[Saved entries]
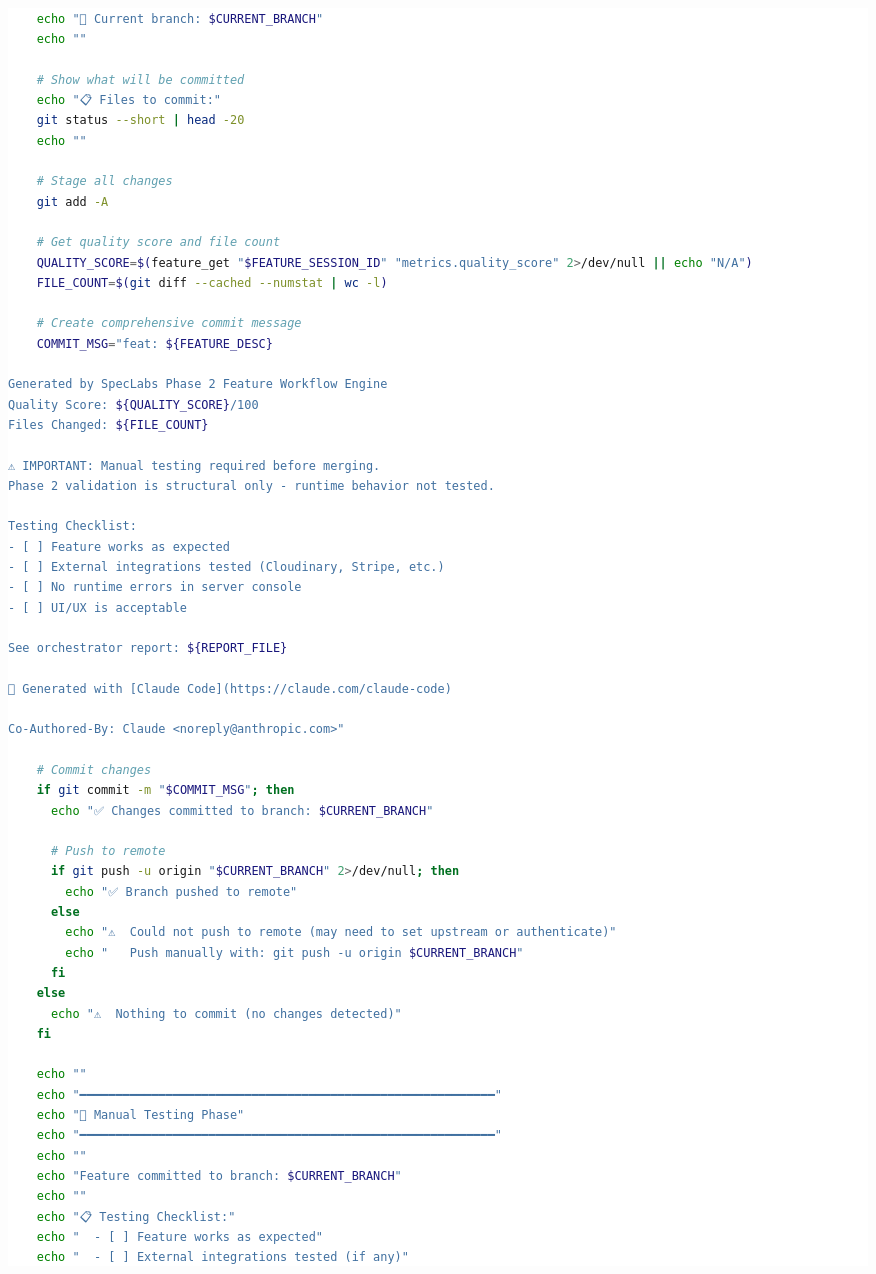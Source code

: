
 ```bash
    echo "📂 Current branch: $CURRENT_BRANCH"
    echo ""

    # Show what will be committed
    echo "📋 Files to commit:"
    git status --short | head -20
    echo ""

    # Stage all changes
    git add -A

    # Get quality score and file count
    QUALITY_SCORE=$(feature_get "$FEATURE_SESSION_ID" "metrics.quality_score" 2>/dev/null || echo "N/A")
    FILE_COUNT=$(git diff --cached --numstat | wc -l)

    # Create comprehensive commit message
    COMMIT_MSG="feat: ${FEATURE_DESC}

Generated by SpecLabs Phase 2 Feature Workflow Engine
Quality Score: ${QUALITY_SCORE}/100
Files Changed: ${FILE_COUNT}

⚠️ IMPORTANT: Manual testing required before merging.
Phase 2 validation is structural only - runtime behavior not tested.

Testing Checklist:
- [ ] Feature works as expected
- [ ] External integrations tested (Cloudinary, Stripe, etc.)
- [ ] No runtime errors in server console
- [ ] UI/UX is acceptable

See orchestrator report: ${REPORT_FILE}

🤖 Generated with [Claude Code](https://claude.com/claude-code)

Co-Authored-By: Claude <noreply@anthropic.com>"

    # Commit changes
    if git commit -m "$COMMIT_MSG"; then
      echo "✅ Changes committed to branch: $CURRENT_BRANCH"

      # Push to remote
      if git push -u origin "$CURRENT_BRANCH" 2>/dev/null; then
        echo "✅ Branch pushed to remote"
      else
        echo "⚠️  Could not push to remote (may need to set upstream or authenticate)"
        echo "   Push manually with: git push -u origin $CURRENT_BRANCH"
      fi
    else
      echo "⚠️  Nothing to commit (no changes detected)"
    fi

    echo ""
    echo "━━━━━━━━━━━━━━━━━━━━━━━━━━━━━━━━━━━━━━━━━━━━━━━━━━━━━━━━━━"
    echo "🧪 Manual Testing Phase"
    echo "━━━━━━━━━━━━━━━━━━━━━━━━━━━━━━━━━━━━━━━━━━━━━━━━━━━━━━━━━━"
    echo ""
    echo "Feature committed to branch: $CURRENT_BRANCH"
    echo ""
    echo "📋 Testing Checklist:"
    echo "  - [ ] Feature works as expected"
    echo "  - [ ] External integrations tested (if any)"
```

WORK TASK:
Where a picture appears in the data, omit it; restate the rest word for word.

RESULT BELOW:
Source code

:
 ```bash
    echo "📂 Current branch: $CURRENT_BRANCH"
    echo ""

    # Show what will be committed
    echo "📋 Files to commit:"
    git status --short | head -20
    echo ""

    # Stage all changes
    git add -A

    # Get quality score and file count
    QUALITY_SCORE=$(feature_get "$FEATURE_SESSION_ID" "metrics.quality_score" 2>/dev/null || echo "N/A")
    FILE_COUNT=$(git diff --cached --numstat | wc -l)

    # Create comprehensive commit message
    COMMIT_MSG="feat: ${FEATURE_DESC}

Generated by SpecLabs Phase 2 Feature Workflow Engine
Quality Score: ${QUALITY_SCORE}/100
Files Changed: ${FILE_COUNT}

⚠️ IMPORTANT: Manual testing required before merging.
Phase 2 validation is structural only - runtime behavior not tested.

Testing Checklist:
- [ ] Feature works as expected
- [ ] External integrations tested (Cloudinary, Stripe, etc.)
- [ ] No runtime errors in server console
- [ ] UI/UX is acceptable

See orchestrator report: ${REPORT_FILE}

🤖 Generated with [Claude Code](https://claude.com/claude-code)

Co-Authored-By: Claude <noreply@anthropic.com>"

    # Commit changes
    if git commit -m "$COMMIT_MSG"; then
      echo "✅ Changes committed to branch: $CURRENT_BRANCH"

      # Push to remote
      if git push -u origin "$CURRENT_BRANCH" 2>/dev/null; then
        echo "✅ Branch pushed to remote"
      else
        echo "⚠️  Could not push to remote (may need to set upstream or authenticate)"
        echo "   Push manually with: git push -u origin $CURRENT_BRANCH"
      fi
    else
      echo "⚠️  Nothing to commit (no changes detected)"
    fi

    echo ""
    echo "━━━━━━━━━━━━━━━━━━━━━━━━━━━━━━━━━━━━━━━━━━━━━━━━━━━━━━━━━━"
    echo "🧪 Manual Testing Phase"
    echo "━━━━━━━━━━━━━━━━━━━━━━━━━━━━━━━━━━━━━━━━━━━━━━━━━━━━━━━━━━"
    echo ""
    echo "Feature committed to branch: $CURRENT_BRANCH"
    echo ""
    echo "📋 Testing Checklist:"
    echo "  - [ ] Feature works as expected"
    echo "  - [ ] External integrations tested (if any)"
```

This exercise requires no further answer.